- From: Boris Zbarsky <bzbarsky@MIT.EDU>
- Date: Tue, 10 Dec 2013 12:45:16 -0500
- To: whatwg@lists.whatwg.org
On 12/10/13 11:11 AM, Peter Cashin wrote: > The HTML5 spec says that an ambiguous ampersand (e.g. &something; undefined) is not allowed in element content Right, that's an authoring requirement. > and in section on HTML parsing, that this should throw a parse error. There is no throwing of parse errors in the HTML spec. I assume you're looking at the "anything else" case of http://www.whatwg.org/specs/web-apps/current-work/multipage/tokenization.html#consume-a-character-reference ? This says, for the case you're looking at: If no match can be made, then no characters are consumed, and nothing is returned. In this case, if the characters after the U+0026 AMPERSAND character (&) consist of a sequence of one or more alphanumeric ASCII characters followed by a U+003B SEMICOLON character (;), then this is a parse error. And if you follow the link to "parse error" it's http://www.whatwg.org/specs/web-apps/current-work/multipage/parsing.html#parse-error and basically has to do with validators needing to report them and UAs being allowed (but not required) to stop parsing here if they really want.
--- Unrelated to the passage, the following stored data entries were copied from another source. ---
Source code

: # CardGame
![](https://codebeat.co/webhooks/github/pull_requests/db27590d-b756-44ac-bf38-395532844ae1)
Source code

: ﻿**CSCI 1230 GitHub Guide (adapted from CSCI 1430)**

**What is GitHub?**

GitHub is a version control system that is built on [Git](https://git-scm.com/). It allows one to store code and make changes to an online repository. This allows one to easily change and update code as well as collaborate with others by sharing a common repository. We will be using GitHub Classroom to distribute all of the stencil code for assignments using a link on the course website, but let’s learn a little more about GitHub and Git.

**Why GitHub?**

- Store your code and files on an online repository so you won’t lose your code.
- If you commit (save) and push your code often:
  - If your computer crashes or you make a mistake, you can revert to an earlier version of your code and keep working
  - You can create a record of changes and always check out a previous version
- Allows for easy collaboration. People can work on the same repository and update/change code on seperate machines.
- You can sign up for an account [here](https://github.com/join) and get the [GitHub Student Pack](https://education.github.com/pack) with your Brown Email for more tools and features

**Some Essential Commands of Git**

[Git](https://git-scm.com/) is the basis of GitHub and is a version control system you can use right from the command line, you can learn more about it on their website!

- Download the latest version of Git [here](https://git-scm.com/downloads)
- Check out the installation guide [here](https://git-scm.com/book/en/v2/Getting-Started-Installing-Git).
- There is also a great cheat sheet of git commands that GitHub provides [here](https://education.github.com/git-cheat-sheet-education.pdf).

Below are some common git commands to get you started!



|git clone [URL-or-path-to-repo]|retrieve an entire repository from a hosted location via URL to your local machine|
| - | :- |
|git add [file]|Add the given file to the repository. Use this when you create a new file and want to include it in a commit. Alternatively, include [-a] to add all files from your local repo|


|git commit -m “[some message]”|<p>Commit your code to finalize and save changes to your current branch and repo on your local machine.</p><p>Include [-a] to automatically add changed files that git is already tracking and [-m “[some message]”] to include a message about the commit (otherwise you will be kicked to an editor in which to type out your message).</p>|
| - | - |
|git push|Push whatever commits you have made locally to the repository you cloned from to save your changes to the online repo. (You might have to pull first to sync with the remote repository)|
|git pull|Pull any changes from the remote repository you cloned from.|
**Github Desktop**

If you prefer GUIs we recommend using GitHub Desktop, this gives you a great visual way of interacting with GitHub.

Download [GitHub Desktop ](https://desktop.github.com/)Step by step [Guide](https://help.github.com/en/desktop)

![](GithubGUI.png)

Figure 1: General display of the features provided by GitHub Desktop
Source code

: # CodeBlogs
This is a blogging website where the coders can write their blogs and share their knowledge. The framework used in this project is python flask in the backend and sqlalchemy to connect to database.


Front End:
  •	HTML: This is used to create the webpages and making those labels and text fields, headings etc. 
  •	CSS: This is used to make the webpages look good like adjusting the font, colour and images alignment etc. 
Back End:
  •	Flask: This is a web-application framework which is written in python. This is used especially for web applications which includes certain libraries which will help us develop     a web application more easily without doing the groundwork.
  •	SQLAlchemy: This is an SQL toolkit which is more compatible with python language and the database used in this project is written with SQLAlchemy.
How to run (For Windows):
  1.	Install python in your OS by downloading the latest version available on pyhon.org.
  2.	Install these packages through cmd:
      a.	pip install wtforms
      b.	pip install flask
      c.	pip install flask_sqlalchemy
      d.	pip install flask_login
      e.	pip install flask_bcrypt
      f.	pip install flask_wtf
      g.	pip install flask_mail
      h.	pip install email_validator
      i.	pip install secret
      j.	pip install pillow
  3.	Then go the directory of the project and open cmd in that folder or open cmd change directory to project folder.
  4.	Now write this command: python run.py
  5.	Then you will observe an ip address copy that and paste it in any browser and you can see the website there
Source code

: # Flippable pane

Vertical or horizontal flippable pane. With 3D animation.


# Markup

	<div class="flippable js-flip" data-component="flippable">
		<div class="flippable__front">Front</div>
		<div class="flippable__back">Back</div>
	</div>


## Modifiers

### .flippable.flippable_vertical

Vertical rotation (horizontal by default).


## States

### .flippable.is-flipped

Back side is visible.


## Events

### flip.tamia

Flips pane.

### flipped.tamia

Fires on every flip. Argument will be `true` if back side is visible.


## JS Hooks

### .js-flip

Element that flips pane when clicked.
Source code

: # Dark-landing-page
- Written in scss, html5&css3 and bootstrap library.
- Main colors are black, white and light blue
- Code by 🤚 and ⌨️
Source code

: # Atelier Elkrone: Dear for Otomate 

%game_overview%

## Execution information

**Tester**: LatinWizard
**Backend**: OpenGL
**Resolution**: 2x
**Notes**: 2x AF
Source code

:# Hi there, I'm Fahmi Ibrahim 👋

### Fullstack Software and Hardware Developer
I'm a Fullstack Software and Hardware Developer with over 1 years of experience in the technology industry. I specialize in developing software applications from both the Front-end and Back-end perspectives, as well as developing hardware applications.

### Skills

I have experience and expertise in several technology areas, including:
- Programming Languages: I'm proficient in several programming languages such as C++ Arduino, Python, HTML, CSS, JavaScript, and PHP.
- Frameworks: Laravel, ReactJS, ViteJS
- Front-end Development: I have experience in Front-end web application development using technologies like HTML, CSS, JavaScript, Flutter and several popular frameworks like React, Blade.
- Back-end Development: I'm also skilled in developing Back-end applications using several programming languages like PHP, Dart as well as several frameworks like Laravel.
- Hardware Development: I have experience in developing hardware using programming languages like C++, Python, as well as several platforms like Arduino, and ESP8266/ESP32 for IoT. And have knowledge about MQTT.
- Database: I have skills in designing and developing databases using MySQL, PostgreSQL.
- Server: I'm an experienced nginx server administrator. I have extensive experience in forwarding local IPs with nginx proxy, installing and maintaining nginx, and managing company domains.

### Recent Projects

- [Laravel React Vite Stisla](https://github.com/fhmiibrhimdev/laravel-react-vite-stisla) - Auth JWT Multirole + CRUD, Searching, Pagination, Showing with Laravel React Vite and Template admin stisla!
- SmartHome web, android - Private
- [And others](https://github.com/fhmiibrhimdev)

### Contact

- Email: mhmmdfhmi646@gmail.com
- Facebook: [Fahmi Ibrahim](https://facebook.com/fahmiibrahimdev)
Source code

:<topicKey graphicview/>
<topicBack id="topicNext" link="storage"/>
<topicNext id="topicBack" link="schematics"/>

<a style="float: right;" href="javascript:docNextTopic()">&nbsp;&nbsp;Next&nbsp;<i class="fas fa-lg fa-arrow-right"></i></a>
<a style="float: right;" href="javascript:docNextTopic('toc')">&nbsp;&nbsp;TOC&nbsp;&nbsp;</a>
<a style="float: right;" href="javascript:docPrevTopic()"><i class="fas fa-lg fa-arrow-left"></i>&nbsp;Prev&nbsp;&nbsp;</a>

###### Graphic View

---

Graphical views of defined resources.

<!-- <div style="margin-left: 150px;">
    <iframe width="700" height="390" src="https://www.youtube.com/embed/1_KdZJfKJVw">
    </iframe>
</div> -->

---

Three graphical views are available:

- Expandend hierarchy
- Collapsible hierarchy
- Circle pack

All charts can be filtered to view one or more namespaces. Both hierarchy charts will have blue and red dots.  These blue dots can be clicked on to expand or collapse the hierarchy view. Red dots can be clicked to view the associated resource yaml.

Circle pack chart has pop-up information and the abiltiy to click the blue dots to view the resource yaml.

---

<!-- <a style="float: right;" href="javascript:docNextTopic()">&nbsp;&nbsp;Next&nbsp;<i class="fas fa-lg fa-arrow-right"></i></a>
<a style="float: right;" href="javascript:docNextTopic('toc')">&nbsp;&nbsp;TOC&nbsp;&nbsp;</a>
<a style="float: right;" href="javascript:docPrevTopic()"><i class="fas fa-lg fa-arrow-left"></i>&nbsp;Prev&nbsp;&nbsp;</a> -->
If they do NOT want to abort on the error (which is the common case, btw), the spec defines how they press on. And the way they press on is by returning nothing from the "consume a character reference" algorithm. What that does depends on the caller, but in the case you're talking about that's presumably http://www.whatwg.org/specs/web-apps/current-work/multipage/tokenization.html#character-reference-in-data-state and what it will do if nothing is returned is emit the '&' and move on to the next character. So basically treats the '&' as not special in any way in this case, leading to the behavior you observe in browsers. > Is the specification intended to have compliant HTML agents stop parsing ambiguous ampersands? Compliant HTML agents are allowed to do so, I guess, per the technical rules about parse errors, just like for any other parse error. But I expect that this is at least partly for conformance classes other than "browsers"; all browsers press on through parse errors in HTML. Maybe the allowed behavior for parse errors should be made conditional on conformance class... -Boris
Received on Tuesday, 10 December 2013 17:45:44 UTC